▶ [DATA PROVIDED]
==*==

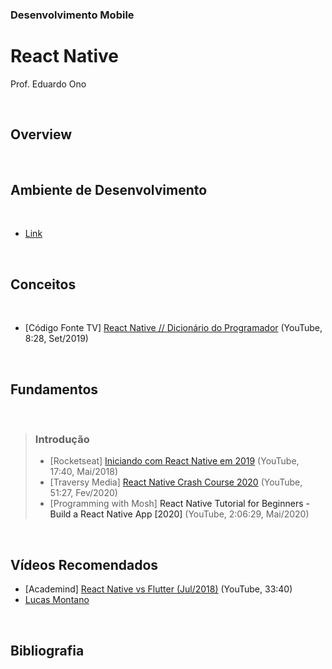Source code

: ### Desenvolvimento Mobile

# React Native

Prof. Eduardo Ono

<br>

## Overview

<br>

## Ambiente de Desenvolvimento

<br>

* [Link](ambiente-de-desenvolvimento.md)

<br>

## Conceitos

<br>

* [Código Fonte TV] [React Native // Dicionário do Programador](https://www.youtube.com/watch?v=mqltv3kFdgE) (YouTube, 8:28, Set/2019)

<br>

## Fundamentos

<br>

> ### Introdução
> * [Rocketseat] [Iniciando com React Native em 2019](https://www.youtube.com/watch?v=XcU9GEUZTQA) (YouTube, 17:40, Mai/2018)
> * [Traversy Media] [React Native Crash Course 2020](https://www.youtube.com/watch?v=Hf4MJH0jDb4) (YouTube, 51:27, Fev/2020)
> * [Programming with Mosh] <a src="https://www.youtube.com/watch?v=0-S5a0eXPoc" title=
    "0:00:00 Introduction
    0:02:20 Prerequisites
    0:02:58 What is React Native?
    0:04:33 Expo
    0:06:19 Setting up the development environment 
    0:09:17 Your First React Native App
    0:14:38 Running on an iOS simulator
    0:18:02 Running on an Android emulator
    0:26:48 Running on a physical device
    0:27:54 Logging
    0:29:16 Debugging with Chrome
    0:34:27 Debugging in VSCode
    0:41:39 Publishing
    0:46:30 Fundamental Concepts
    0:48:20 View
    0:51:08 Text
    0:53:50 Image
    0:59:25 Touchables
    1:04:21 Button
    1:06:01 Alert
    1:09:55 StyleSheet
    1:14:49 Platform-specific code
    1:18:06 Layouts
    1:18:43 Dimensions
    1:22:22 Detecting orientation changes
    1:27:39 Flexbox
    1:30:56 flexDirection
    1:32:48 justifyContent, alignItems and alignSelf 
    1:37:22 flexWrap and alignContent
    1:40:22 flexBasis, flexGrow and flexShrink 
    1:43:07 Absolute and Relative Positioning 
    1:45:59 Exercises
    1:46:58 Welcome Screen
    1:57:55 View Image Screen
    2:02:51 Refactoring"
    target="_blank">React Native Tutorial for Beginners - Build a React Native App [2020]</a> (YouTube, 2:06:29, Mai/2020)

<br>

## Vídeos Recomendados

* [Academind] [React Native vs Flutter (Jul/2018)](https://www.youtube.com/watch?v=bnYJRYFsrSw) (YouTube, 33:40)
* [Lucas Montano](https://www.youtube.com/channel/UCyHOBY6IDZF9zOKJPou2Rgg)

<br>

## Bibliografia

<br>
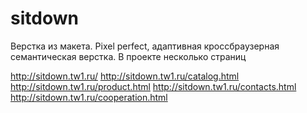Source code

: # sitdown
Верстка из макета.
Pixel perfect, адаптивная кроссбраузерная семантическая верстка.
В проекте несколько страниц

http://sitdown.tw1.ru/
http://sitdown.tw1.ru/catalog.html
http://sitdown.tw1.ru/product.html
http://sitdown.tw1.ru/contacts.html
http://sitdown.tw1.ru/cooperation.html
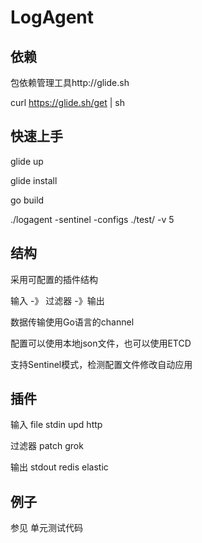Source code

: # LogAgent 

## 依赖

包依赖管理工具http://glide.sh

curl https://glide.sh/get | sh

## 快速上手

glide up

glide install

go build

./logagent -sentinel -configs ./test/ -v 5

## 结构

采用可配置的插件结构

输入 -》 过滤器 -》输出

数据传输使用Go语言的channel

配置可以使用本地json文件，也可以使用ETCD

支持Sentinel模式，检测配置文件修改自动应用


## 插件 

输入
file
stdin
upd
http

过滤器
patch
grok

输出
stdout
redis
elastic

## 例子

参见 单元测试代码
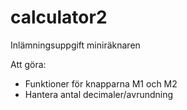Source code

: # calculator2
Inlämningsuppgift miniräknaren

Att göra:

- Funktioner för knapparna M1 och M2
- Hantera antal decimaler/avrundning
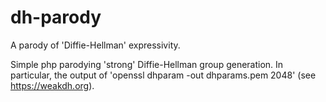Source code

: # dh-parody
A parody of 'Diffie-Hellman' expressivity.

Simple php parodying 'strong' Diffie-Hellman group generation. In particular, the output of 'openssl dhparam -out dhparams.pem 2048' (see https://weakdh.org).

==*==

▶ [WHAT IS NEEDED]
Write down every line of the data above that includes the string "Image".

▶ [WRITTEN RESPONSE]
    0:53:50 Image
    1:57:55 View Image Screen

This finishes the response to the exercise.